Orexin signaling is essential for normal regulation of arousal and behavioral state control and represents an attractive target for therapeutics combating insomnia. Alternatively termed hypocretins, these neuropeptides were named to reflect sequence similarity to incretins and their potential to promote feeding. Current nomenclature reflects these molecular and biochemical discovery approaches in which HCRT, HCRTR1, and HCRTR2 genes encode prepro-orexin, the orexin 1 receptor (OX(1)) and the orexin 2 receptor (OX(2))-gene names designated by the Human Genome Organization and receptor names designated by the International Union of Basic and Clinical Pharmacology. Orexinergic neurons are most active during wakefulness and fall silent during inactive periods, a prolonged disruption in signaling most profoundly resulting in hypersomnia and narcolepsy.

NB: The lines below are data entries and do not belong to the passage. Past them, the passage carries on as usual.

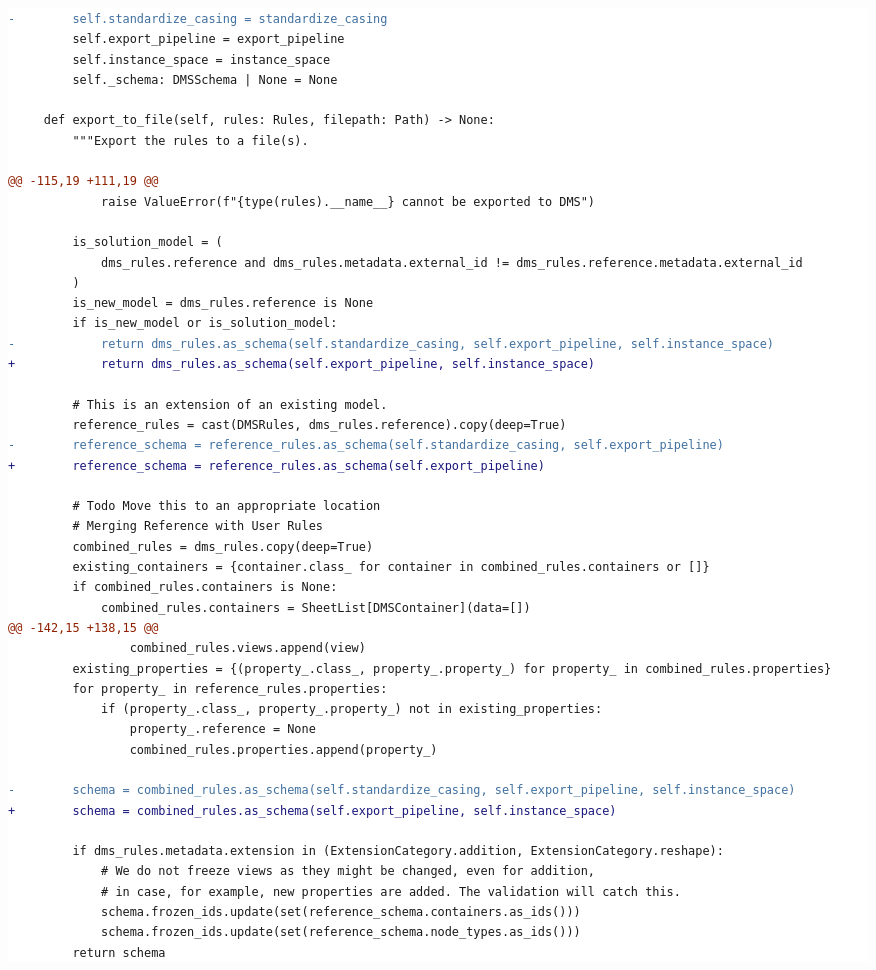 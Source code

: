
 ```diff
-        self.standardize_casing = standardize_casing
         self.export_pipeline = export_pipeline
         self.instance_space = instance_space
         self._schema: DMSSchema | None = None
 
     def export_to_file(self, rules: Rules, filepath: Path) -> None:
         """Export the rules to a file(s).
 
@@ -115,19 +111,19 @@
             raise ValueError(f"{type(rules).__name__} cannot be exported to DMS")
 
         is_solution_model = (
             dms_rules.reference and dms_rules.metadata.external_id != dms_rules.reference.metadata.external_id
         )
         is_new_model = dms_rules.reference is None
         if is_new_model or is_solution_model:
-            return dms_rules.as_schema(self.standardize_casing, self.export_pipeline, self.instance_space)
+            return dms_rules.as_schema(self.export_pipeline, self.instance_space)
 
         # This is an extension of an existing model.
         reference_rules = cast(DMSRules, dms_rules.reference).copy(deep=True)
-        reference_schema = reference_rules.as_schema(self.standardize_casing, self.export_pipeline)
+        reference_schema = reference_rules.as_schema(self.export_pipeline)
 
         # Todo Move this to an appropriate location
         # Merging Reference with User Rules
         combined_rules = dms_rules.copy(deep=True)
         existing_containers = {container.class_ for container in combined_rules.containers or []}
         if combined_rules.containers is None:
             combined_rules.containers = SheetList[DMSContainer](data=[])
@@ -142,15 +138,15 @@
                 combined_rules.views.append(view)
         existing_properties = {(property_.class_, property_.property_) for property_ in combined_rules.properties}
         for property_ in reference_rules.properties:
             if (property_.class_, property_.property_) not in existing_properties:
                 property_.reference = None
                 combined_rules.properties.append(property_)
 
-        schema = combined_rules.as_schema(self.standardize_casing, self.export_pipeline, self.instance_space)
+        schema = combined_rules.as_schema(self.export_pipeline, self.instance_space)
 
         if dms_rules.metadata.extension in (ExtensionCategory.addition, ExtensionCategory.reshape):
             # We do not freeze views as they might be changed, even for addition,
             # in case, for example, new properties are added. The validation will catch this.
             schema.frozen_ids.update(set(reference_schema.containers.as_ids()))
             schema.frozen_ids.update(set(reference_schema.node_types.as_ids()))
         return schema
```
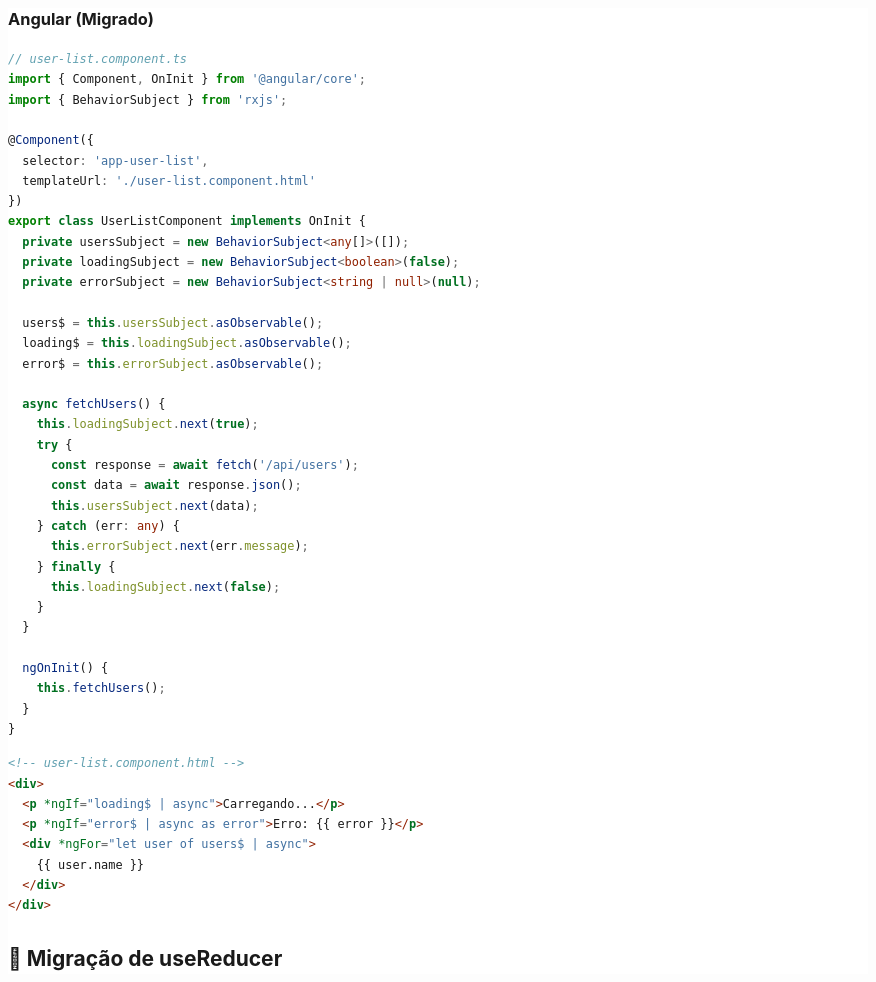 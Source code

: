 ### Angular (Migrado)
```typescript
// user-list.component.ts
import { Component, OnInit } from '@angular/core';
import { BehaviorSubject } from 'rxjs';

@Component({
  selector: 'app-user-list',
  templateUrl: './user-list.component.html'
})
export class UserListComponent implements OnInit {
  private usersSubject = new BehaviorSubject<any[]>([]);
  private loadingSubject = new BehaviorSubject<boolean>(false);
  private errorSubject = new BehaviorSubject<string | null>(null);

  users$ = this.usersSubject.asObservable();
  loading$ = this.loadingSubject.asObservable();
  error$ = this.errorSubject.asObservable();

  async fetchUsers() {
    this.loadingSubject.next(true);
    try {
      const response = await fetch('/api/users');
      const data = await response.json();
      this.usersSubject.next(data);
    } catch (err: any) {
      this.errorSubject.next(err.message);
    } finally {
      this.loadingSubject.next(false);
    }
  }

  ngOnInit() {
    this.fetchUsers();
  }
}
```

```html
<!-- user-list.component.html -->
<div>
  <p *ngIf="loading$ | async">Carregando...</p>
  <p *ngIf="error$ | async as error">Erro: {{ error }}</p>
  <div *ngFor="let user of users$ | async">
    {{ user.name }}
  </div>
</div>
```

## 🔄 Migração de useReducer
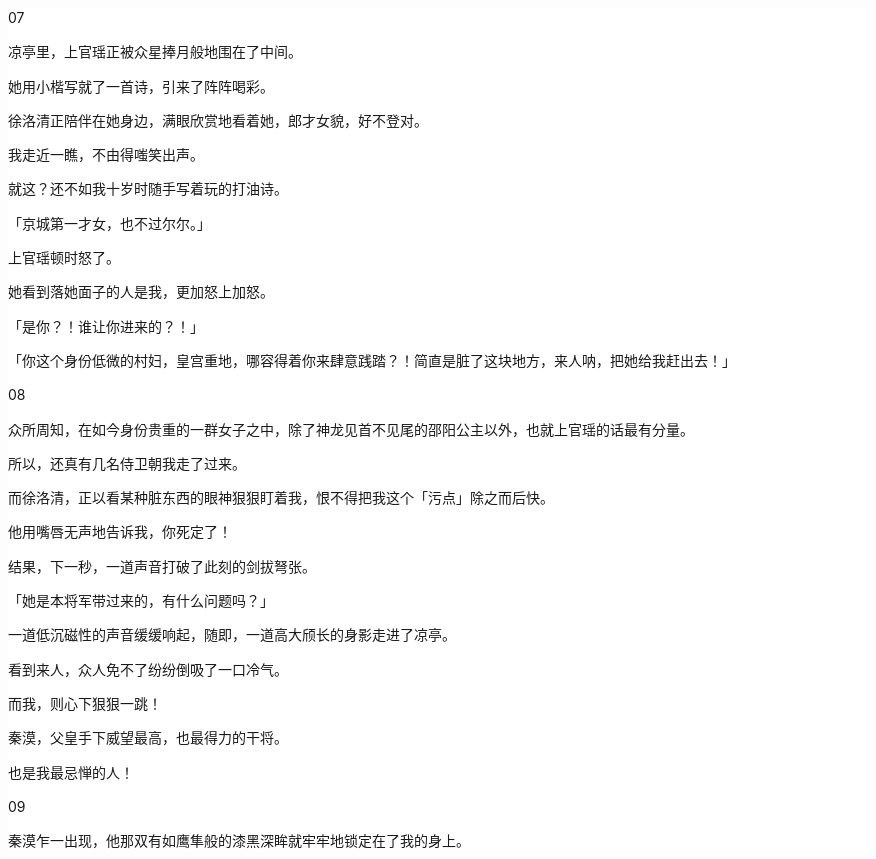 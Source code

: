 07


凉亭里，上官瑶正被众星捧月般地围在了中间。


她用小楷写就了一首诗，引来了阵阵喝彩。


徐洛清正陪伴在她身边，满眼欣赏地看着她，郎才女貌，好不登对。


我走近一瞧，不由得嗤笑出声。


就这？还不如我十岁时随手写着玩的打油诗。


「京城第一才女，也不过尔尔。」


上官瑶顿时怒了。


她看到落她面子的人是我，更加怒上加怒。


「是你？！谁让你进来的？！」


「你这个身份低微的村妇，皇宫重地，哪容得着你来肆意践踏？！简直是脏了这块地方，来人呐，把她给我赶出去！」


08


众所周知，在如今身份贵重的一群女子之中，除了神龙见首不见尾的邵阳公主以外，也就上官瑶的话最有分量。


所以，还真有几名侍卫朝我走了过来。


而徐洛清，正以看某种脏东西的眼神狠狠盯着我，恨不得把我这个「污点」除之而后快。


他用嘴唇无声地告诉我，你死定了！


结果，下一秒，一道声音打破了此刻的剑拔弩张。


「她是本将军带过来的，有什么问题吗？」


一道低沉磁性的声音缓缓响起，随即，一道高大颀长的身影走进了凉亭。


看到来人，众人免不了纷纷倒吸了一口冷气。


而我，则心下狠狠一跳！


秦漠，父皇手下威望最高，也最得力的干将。


也是我最忌惮的人！


09


秦漠乍一出现，他那双有如鹰隼般的漆黑深眸就牢牢地锁定在了我的身上。
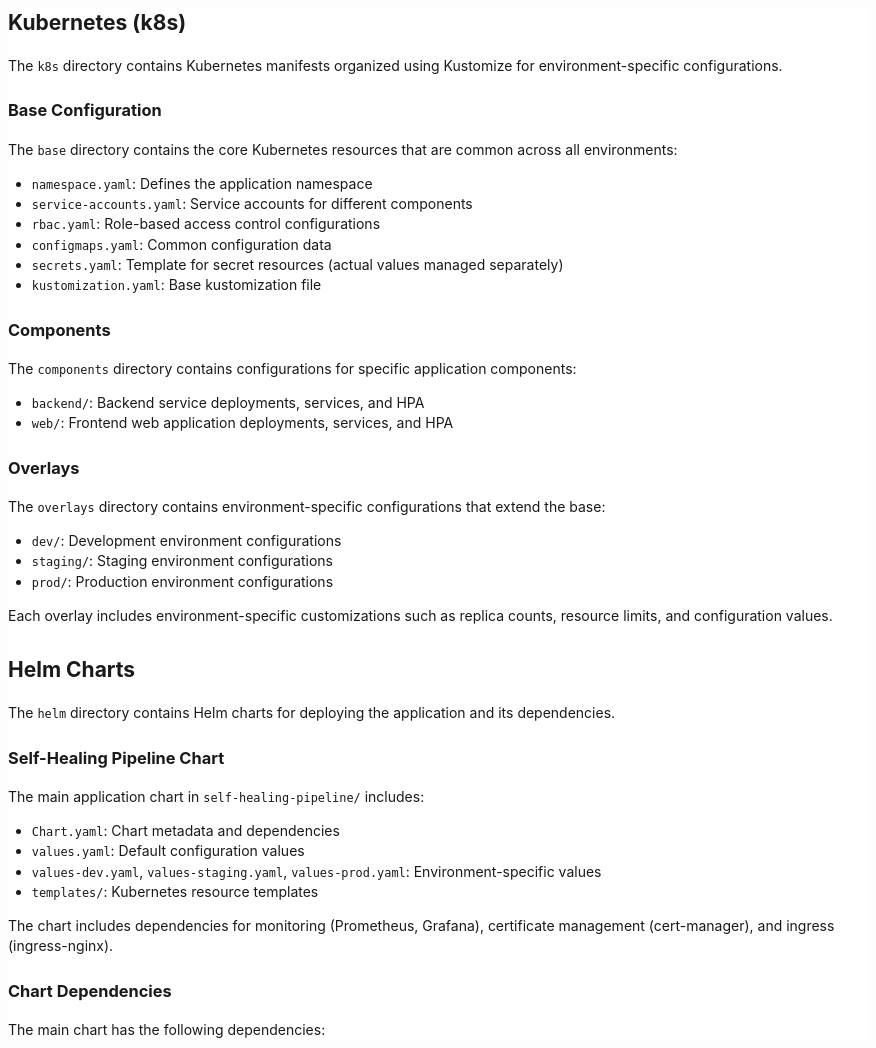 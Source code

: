 ## Kubernetes (k8s)

The `k8s` directory contains Kubernetes manifests organized using Kustomize for environment-specific configurations.

### Base Configuration

The `base` directory contains the core Kubernetes resources that are common across all environments:

- `namespace.yaml`: Defines the application namespace
- `service-accounts.yaml`: Service accounts for different components
- `rbac.yaml`: Role-based access control configurations
- `configmaps.yaml`: Common configuration data
- `secrets.yaml`: Template for secret resources (actual values managed separately)
- `kustomization.yaml`: Base kustomization file

### Components

The `components` directory contains configurations for specific application components:

- `backend/`: Backend service deployments, services, and HPA
- `web/`: Frontend web application deployments, services, and HPA

### Overlays

The `overlays` directory contains environment-specific configurations that extend the base:

- `dev/`: Development environment configurations
- `staging/`: Staging environment configurations
- `prod/`: Production environment configurations

Each overlay includes environment-specific customizations such as replica counts, resource limits, and configuration values.

## Helm Charts

The `helm` directory contains Helm charts for deploying the application and its dependencies.

### Self-Healing Pipeline Chart

The main application chart in `self-healing-pipeline/` includes:

- `Chart.yaml`: Chart metadata and dependencies
- `values.yaml`: Default configuration values
- `values-dev.yaml`, `values-staging.yaml`, `values-prod.yaml`: Environment-specific values
- `templates/`: Kubernetes resource templates

The chart includes dependencies for monitoring (Prometheus, Grafana), certificate management (cert-manager), and ingress (ingress-nginx).

### Chart Dependencies

The main chart has the following dependencies:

Hcrtr2 mutations underlie the etiology of canine narcolepsy, deficiencies in orexin-producing neurons are observed in the human disorder, and ablation of mouse orexin neurons or the Hcrt gene results in a narcolepsy-cataplexy phenotype. The development of orexin receptor antagonists and genetic models targeting components of the orexin pathway have elucidated the OX(2) receptor-specific role in histamine-mediated arousal and the contribution of both receptors in brainstem pathways involved in vigilance state gating. Orexin receptor antagonists of varying specificity uncovered additional roles beyond sleep and feeding that include addiction, depression, anxiety, and potential influences on peripheral physiology. Combined genetic and pharmacological approaches indicate that orexin signaling may represent a confluence of sleep, feeding, and reward pathways. Selective orexin receptor antagonism takes advantage of these properties toward the development of novel insomnia therapeutics.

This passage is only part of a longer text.